“They say your style of life’s a drag
And that you must go other places
But just don’t you feel too bad
When you get fooled by smiling faces”
Every time I go back to New York, I am hit with a profound and echoing sense of longing. I don’t know if it’s my need for variety and visual stimulation, for movement and excitement, but breathing in the very air around me (not breathing it in too closely, in some cases!) fills a need in me that I can barely express. And the sounds! And the accents! And the people! As I say very often, “I love my city!” And when I go back “home” to Michigan, I always feel like I’m leaving a part of me behind.
When I was in college, I came close to going “home” several times. I graduated six months early in large part because I just had to be back to New York. When I moved back to Michigan at the end of 1999, it began as a life-or-death situation, but ended up being a better decision than I knew I was making at the time. I often describe it by saying, “life is easier in Michigan.” If I’m feeling particularly sorry for myself, I will tell people that I tried to live in NYC and that the city “chewed me up and spit me out”, which is sometimes how I feel about it, even now.

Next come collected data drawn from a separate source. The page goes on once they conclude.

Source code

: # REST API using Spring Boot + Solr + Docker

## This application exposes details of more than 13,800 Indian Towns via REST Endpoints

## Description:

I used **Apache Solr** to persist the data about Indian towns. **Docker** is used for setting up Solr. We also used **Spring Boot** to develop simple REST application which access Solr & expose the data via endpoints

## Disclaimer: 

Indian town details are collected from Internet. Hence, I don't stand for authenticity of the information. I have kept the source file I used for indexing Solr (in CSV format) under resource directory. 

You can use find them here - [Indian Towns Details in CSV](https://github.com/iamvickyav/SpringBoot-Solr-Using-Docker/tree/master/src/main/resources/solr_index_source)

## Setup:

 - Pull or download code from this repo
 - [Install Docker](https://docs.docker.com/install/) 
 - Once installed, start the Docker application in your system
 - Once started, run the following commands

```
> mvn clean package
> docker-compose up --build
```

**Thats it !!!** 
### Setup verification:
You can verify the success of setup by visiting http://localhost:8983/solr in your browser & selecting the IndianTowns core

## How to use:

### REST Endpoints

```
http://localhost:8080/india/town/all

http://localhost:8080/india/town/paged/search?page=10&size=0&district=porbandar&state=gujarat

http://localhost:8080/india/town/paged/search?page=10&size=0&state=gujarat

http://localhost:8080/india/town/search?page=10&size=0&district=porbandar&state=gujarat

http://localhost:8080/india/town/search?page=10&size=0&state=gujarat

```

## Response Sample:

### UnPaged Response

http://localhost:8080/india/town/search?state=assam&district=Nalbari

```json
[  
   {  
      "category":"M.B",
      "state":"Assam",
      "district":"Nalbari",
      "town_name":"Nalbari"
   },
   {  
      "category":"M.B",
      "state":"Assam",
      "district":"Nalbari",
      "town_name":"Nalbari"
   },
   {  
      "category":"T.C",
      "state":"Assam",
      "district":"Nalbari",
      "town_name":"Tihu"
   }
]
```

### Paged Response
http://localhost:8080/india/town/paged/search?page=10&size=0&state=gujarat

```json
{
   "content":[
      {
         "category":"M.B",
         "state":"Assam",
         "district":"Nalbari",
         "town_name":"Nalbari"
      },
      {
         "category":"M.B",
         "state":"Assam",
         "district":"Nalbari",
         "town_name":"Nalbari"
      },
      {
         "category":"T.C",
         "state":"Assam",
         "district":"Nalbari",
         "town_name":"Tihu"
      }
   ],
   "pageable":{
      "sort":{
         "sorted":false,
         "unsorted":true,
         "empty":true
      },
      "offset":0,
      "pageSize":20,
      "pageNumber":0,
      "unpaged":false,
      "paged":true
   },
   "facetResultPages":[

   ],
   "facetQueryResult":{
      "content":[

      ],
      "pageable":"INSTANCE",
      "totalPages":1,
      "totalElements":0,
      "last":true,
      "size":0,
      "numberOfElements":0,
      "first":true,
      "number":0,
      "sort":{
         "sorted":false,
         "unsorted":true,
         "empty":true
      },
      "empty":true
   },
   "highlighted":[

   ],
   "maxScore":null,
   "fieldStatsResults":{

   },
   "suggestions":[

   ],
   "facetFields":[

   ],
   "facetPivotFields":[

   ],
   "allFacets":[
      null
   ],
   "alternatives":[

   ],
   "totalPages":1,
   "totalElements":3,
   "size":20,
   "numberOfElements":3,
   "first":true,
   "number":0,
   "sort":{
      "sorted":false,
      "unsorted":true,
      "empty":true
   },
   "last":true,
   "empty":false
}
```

I tried to come home just over a year ago. God said “not yet”, and then He said “no”. And every time I’m back, I return (home?!) to my boring midwestern life and wonder if I’ll ever get “home” to NY again.

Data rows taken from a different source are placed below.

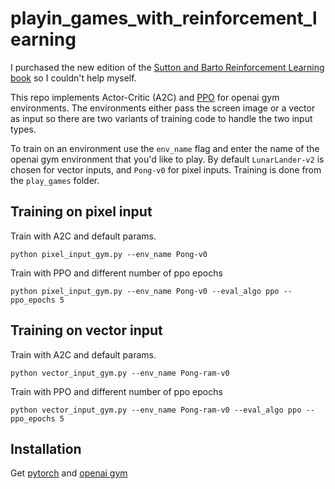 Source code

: # playin_games_with_reinforcement_learning

I purchased the new edition of the [Sutton and Barto Reinforcement Learning book](http://incompleteideas.net/book/the-book-2nd.html) so I couldn't help myself. 

This repo implements Actor-Critic (A2C) and [PPO](https://arxiv.org/pdf/1707.06347.pdf) for openai gym environments. The environments either pass the screen image or a vector as input so there are two variants of training code to handle the two input types. 

To train on an environment use the `env_name` flag and enter the name of the openai gym environment that you'd like to play. By default `LunarLander-v2` is chosen for vector inputs, and `Pong-v0` for pixel inputs. Training is done from the `play_games` folder. 

## Training on pixel input 

Train with A2C and default params.

```
python pixel_input_gym.py --env_name Pong-v0 
```

Train with PPO and different number of ppo epochs
```
python pixel_input_gym.py --env_name Pong-v0 --eval_algo ppo --ppo_epochs 5
```

## Training on vector input 

Train with A2C and default params.

```
python vector_input_gym.py --env_name Pong-ram-v0 
```

Train with PPO and different number of ppo epochs
```
python vector_input_gym.py --env_name Pong-ram-v0 --eval_algo ppo --ppo_epochs 5
```

## Installation

Get [pytorch](https://pytorch.org/) and [openai gym](https://gym.openai.com/)
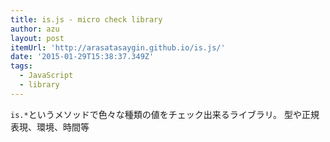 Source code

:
 ```yaml
---
title: is.js - micro check library
author: azu
layout: post
itemUrl: 'http://arasatasaygin.github.io/is.js/'
date: '2015-01-29T15:38:37.349Z'
tags:
  - JavaScript
  - library
---
```

`is.*`というメソッドで色々な種類の値をチェック出来るライブラリ。
型や正規表現、環境、時間等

Last weekend , a friend asked me why I wanted to be back in NYC so badly. I was hard-pressed to find the words to express what I was feeling . . . I could only say that I didn’t want to have to say that I am “from” Michigan . . . that I didn’t want to lose my “New York-ness”. Here in the Northern Bible Belt, where it doesn’t matter if my clothes are in style, it’s just so easy to become apathetic . . . and mostly, I fear losing my identity; I fear no longer being a “real” New Yorker.
I think it’s a self-esteem thing, too. Can I feel good about myself if I’m constantly reminded that I couldn’t handle living in NY? Maybe it doesn’t matter to anybody else, but to me it does. I feel like I’ve lost a part of my identity, and I don’t have the confidence that I’ll ever get that back. I certainly don’t want to go back to Staten Island; I had that choice at the end of 1999, and saw Grand Rapids as the lesser of two evils. But do I need to learn to “settle” for Grand Rapids, to accept that this is my life now? I don’t know. I can accept that this is where I am *now*; I’m just not sure that I can see it as “forever”. I literally dread the time when I will have to say that I have lived in Michigan longer than I have lived in NY. I’m more than a dozen years away from that point, but as the song goes, “I’m only afraid that my dreams will betray me, and I’ll never get home again.”

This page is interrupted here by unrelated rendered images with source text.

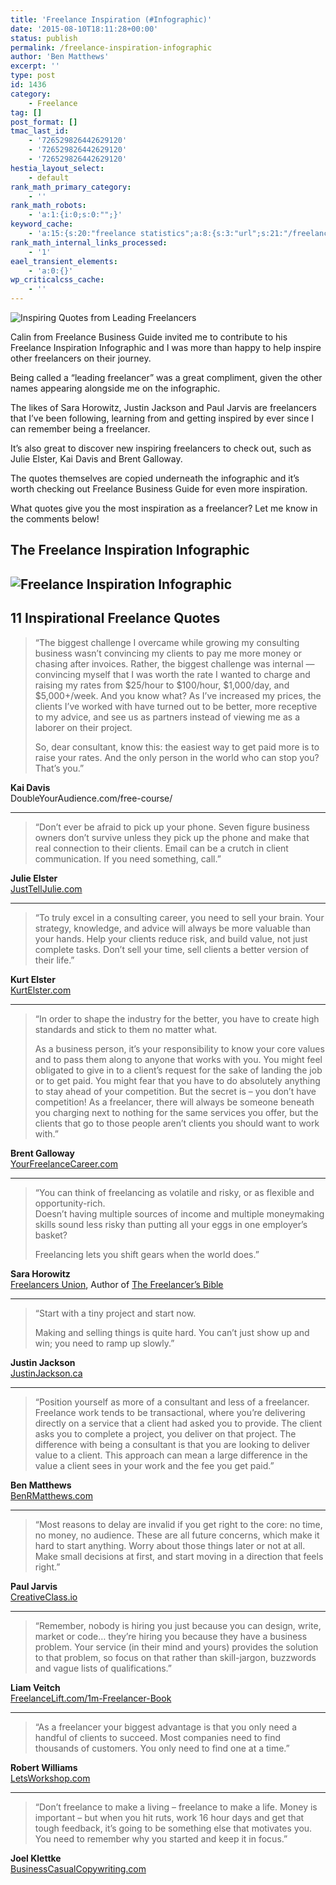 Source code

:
 ```yaml
---
title: 'Freelance Inspiration (#Infographic)'
date: '2015-08-10T18:11:28+00:00'
status: publish
permalink: /freelance-inspiration-infographic
author: 'Ben Matthews'
excerpt: ''
type: post
id: 1436
category:
    - Freelance
tag: []
post_format: []
tmac_last_id:
    - '726529826442629120'
    - '726529826442629120'
    - '726529826442629120'
hestia_layout_select:
    - default
rank_math_primary_category:
    - ''
rank_math_robots:
    - 'a:1:{i:0;s:0:"";}'
keyword_cache:
    - 'a:15:{s:20:"freelance statistics";a:8:{s:3:"url";s:21:"/freelance-statistics";s:5:"times";s:0:"";s:7:"between";s:0:"";s:6:"before";s:0:"";s:5:"after";s:0:"";s:4:"case";N;s:8:"nofollow";N;s:9:"newwindow";N;}s:19:"freelance portfolio";a:8:{s:3:"url";s:30:"/courses/freelance-portfolios/";s:5:"times";s:0:"";s:7:"between";s:0:"";s:6:"before";s:0:"";s:5:"after";s:0:"";s:4:"case";N;s:8:"nofollow";N;s:9:"newwindow";N;}s:19:"accounting software";a:8:{s:3:"url";s:33:"/best-online-accounting-software/";s:5:"times";s:0:"";s:7:"between";s:0:"";s:6:"before";s:0:"";s:5:"after";s:0:"";s:4:"case";N;s:8:"nofollow";N;s:9:"newwindow";N;}s:19:"freelance community";a:8:{s:3:"url";s:20:"/freelance-community";s:5:"times";s:0:"";s:7:"between";s:0:"";s:6:"before";s:0:"";s:5:"after";s:0:"";s:4:"case";N;s:8:"nofollow";N;s:9:"newwindow";N;}s:19:"freelance questions";a:8:{s:3:"url";s:20:"/freelance-community";s:5:"times";s:0:"";s:7:"between";s:0:"";s:6:"before";s:0:"";s:5:"after";s:0:"";s:4:"case";N;s:8:"nofollow";N;s:9:"newwindow";N;}s:18:"freelance expenses";a:8:{s:3:"url";s:19:"/freelance-expenses";s:5:"times";s:0:"";s:7:"between";s:0:"";s:6:"before";s:0:"";s:5:"after";s:0:"";s:4:"case";N;s:8:"nofollow";N;s:9:"newwindow";N;}s:18:"freelance training";a:8:{s:3:"url";s:8:"/courses";s:5:"times";s:0:"";s:7:"between";s:0:"";s:6:"before";s:0:"";s:5:"after";s:0:"";s:4:"case";N;s:8:"nofollow";N;s:9:"newwindow";N;}s:15:"freelance tools";a:8:{s:3:"url";s:21:"/best-freelance-tools";s:5:"times";s:0:"";s:7:"between";s:0:"";s:6:"before";s:0:"";s:5:"after";s:0:"";s:4:"case";N;s:8:"nofollow";N;s:9:"newwindow";N;}s:15:"freelance rates";a:8:{s:3:"url";s:16:"/freelance-rates";s:5:"times";s:0:"";s:7:"between";s:0:"";s:6:"before";s:0:"";s:5:"after";s:0:"";s:4:"case";N;s:8:"nofollow";N;s:9:"newwindow";N;}s:14:"freelance work";a:8:{s:3:"url";s:15:"/freelance-work";s:5:"times";s:0:"";s:7:"between";s:0:"";s:6:"before";s:0:"";s:5:"after";s:0:"";s:4:"case";N;s:8:"nofollow";N;s:9:"newwindow";N;}s:14:"freelance jobs";a:8:{s:3:"url";s:15:"/freelance-jobs";s:5:"times";s:0:"";s:7:"between";s:0:"";s:6:"before";s:0:"";s:5:"after";s:0:"";s:4:"case";N;s:8:"nofollow";N;s:9:"newwindow";N;}s:13:"balance sheet";a:8:{s:3:"url";s:46:"https://freetrain.co/balance-sheet-definition/";s:5:"times";s:0:"";s:7:"between";s:0:"";s:6:"before";s:0:"";s:5:"after";s:0:"";s:4:"case";N;s:8:"nofollow";N;s:9:"newwindow";N;}s:7:"courses";a:8:{s:3:"url";s:8:"/courses";s:5:"times";s:0:"";s:7:"between";s:0:"";s:6:"before";s:0:"";s:5:"after";s:0:"";s:4:"case";N;s:8:"nofollow";N;s:9:"newwindow";N;}s:5:"rates";a:8:{s:3:"url";s:16:"/freelance-rates";s:5:"times";s:0:"";s:7:"between";s:0:"";s:6:"before";s:0:"";s:5:"after";s:0:"";s:4:"case";N;s:8:"nofollow";N;s:9:"newwindow";N;}s:13:"keywords_time";i:1565616445;}'
rank_math_internal_links_processed:
    - '1'
eael_transient_elements:
    - 'a:0:{}'
wp_criticalcss_cache:
    - ''
---
```

![Inspiring Quotes from Leading Freelancers](http://www.freelancebusinessguide.com/wp-content/uploads/2015/07/11-Inspirational-Quotes-from-Leading-Freelancers-Banner1-829x400.jpg)

Calin from Freelance Business Guide invited me to contribute to his Freelance Inspiration Infographic and I was more than happy to help inspire other freelancers on their journey.

Being called a “leading freelancer” was a great compliment, given the other names appearing alongside me on the infographic.

The likes of Sara Horowitz, Justin Jackson and Paul Jarvis are freelancers that I’ve been following, learning from and getting inspired by ever since I can remember being a freelancer.

It’s also great to discover new inspiring freelancers to check out, such as Julie Elster, Kai Davis and Brent Galloway.

The quotes themselves are copied underneath the infographic and it’s worth checking out Freelance Business Guide for even more inspiration.

What quotes give you the most inspiration as a freelancer? Let me know in the comments below!

The Freelance Inspiration Infographic
-------------------------------------

![Freelance Inspiration Infographic](http://www.freelancebusinessguide.com/wp-content/uploads/2015/07/11-Inspirational-Quotes-from-Leading-Freelancers.jpg)
-----------------------------------------------------------------------------------------------------------------------------------------------------------

**11 Inspirational Freelance Quotes**
-------------------------------------

> “The biggest challenge I overcame while growing my consulting business wasn’t convincing my clients to pay me more money or chasing after invoices. Rather, the biggest challenge was internal — convincing myself that I was worth the rate I wanted to charge and raising my rates from $25/hour to $100/hour, $1,000/day, and $5,000+/week. And you know what? As I’ve increased my prices, the clients I’ve worked with have turned out to be better, more receptive to my advice, and see us as partners instead of viewing me as a laborer on their project.
> 
> So, dear consultant, know this: the easiest way to get paid more is to raise your rates. And the only person in the world who can stop you? That’s you.”

**Kai Davis**  
DoubleYourAudience.com/free-course/

- - - - - -

> “Don’t ever be afraid to pick up your phone. Seven figure business owners don’t survive unless they pick up the phone and make that real connection to their clients. Email can be a crutch in client communication. If you need something, call.”

**Julie Elster**  
[JustTellJulie.com](http://justtelljulie.com/)

- - - - - -

> “To truly excel in a consulting career, you need to sell your brain. Your strategy, knowledge, and advice will always be more valuable than your hands. Help your clients reduce risk, and build value, not just complete tasks. Don’t sell your time, sell clients a better version of their life.”

**Kurt Elster**  
[KurtElster.com](http://kurtelster.com/)

- - - - - -

> “In order to shape the industry for the better, you have to create high standards and stick to them no matter what.
> 
> As a business person, it’s your responsibility to know your core values and to pass them along to anyone that works with you. You might feel obligated to give in to a client’s request for the sake of landing the job or to get paid. You might fear that you have to do absolutely anything to stay ahead of your competition. But the secret is – you don’t have competition! As a freelancer, there will always be someone beneath you charging next to nothing for the same services you offer, but the clients that go to those people aren’t clients you should want to work with.”

**Brent Galloway**  
[YourFreelanceCareer.com](http://yourfreelancecareer.com/)

- - - - - -

> “You can think of freelancing as volatile and risky, or as flexible and opportunity-rich.  
> Doesn’t having multiple sources of income and multiple moneymaking skills sound less risky than putting all your eggs in one employer’s basket?
> 
> Freelancing lets you shift gears when the world does.”

**Sara Horowitz**  
[Freelancers Union](http://freelancersunion.org/), Author of [The Freelancer’s Bible](http://freelancersbible.com/)

- - - - - -

> “Start with a tiny project and start now.
> 
> Making and selling things is quite hard. You can’t just show up and win; you need to ramp up slowly.”

**Justin Jackson**  
[JustinJackson.ca](http://justinjackson.ca/)

- - - - - -

> “Position yourself as more of a consultant and less of a freelancer. Freelance work tends to be transactional, where you’re delivering directly on a service that a client had asked you to provide. The client asks you to complete a project, you deliver on that project. The difference with being a consultant is that you are looking to deliver value to a client. This approach can mean a large difference in the value a client sees in your work and the fee you get paid.”

**Ben Matthews**  
[BenRMatthews.com](http://benrmatthews.com/)

- - - - - -

> “Most reasons to delay are invalid if you get right to the core: no time, no money, no audience. These are all future concerns, which make it hard to start anything. Worry about those things later or not at all. Make small decisions at first, and start moving in a direction that feels right.”

**Paul Jarvis**  
[CreativeClass.io](https://creativeclass.io/)

- - - - - -

> “Remember, nobody is hiring you just because you can design, write, market or code… they’re hiring you because they have a business problem. Your service (in their mind and yours) provides the solution to that problem, so focus on that rather than skill-jargon, buzzwords and vague lists of qualifications.”

**Liam Veitch**  
[FreelanceLift.com/1m-Freelancer-Book](https://www.freelancelift.com/1m-freelancer-book)

- - - - - -

> “As a freelancer your biggest advantage is that you only need a handful of clients to succeed. Most companies need to find thousands of customers. You only need to find one at a time.”

**Robert Williams**  
[LetsWorkshop.com](http://letsworkshop.com/)

- - - - - -

> “Don’t freelance to make a living – freelance to make a life. Money is important – but when you hit ruts, work 16 hour days and get that tough feedback, it’s going to be something else that motivates you. You need to remember why you started and keep it in focus.”

**Joel Klettke**  
[BusinessCasualCopywriting.com](http://www.businesscasualcopywriting.com/)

What is not an option, to the extent that I can help it, would be for me to move elsewhere. When I first came to Grand Rapids, I immediately saw that the problem was that pieces of my heart were in two places. I can barely fathom the idea of tearing my heart into even smaller pieces, and leaving pieces of myself in yet another place. The first spring break I spent back in NY, I dreamed that Grand Rapids was located where New Jersey was. Ever since then, I have wished that I could take the map and fold it up like the back cover of Mad Magazine, and bring those pieces of my heart close enough to each other that it wouldn’t hurt so much. So although I cannot say what God might do, it is hard for me to think beyond these two options.
I suppose that, for now, I just have to be where I am, and try not to tie my self-esteem up with the choice of living in this “uncool” place living an unexciting life. Unexciting as it may be, it’s enough to exhaust me, and it’s where I am right now. and if this world is truly not my home, then perhaps this sense of homesickness will be my companion until the day I reach that final home. I’m told that in that place, my angst will cease. It’s hard to imagine, but intriguing nonetheless.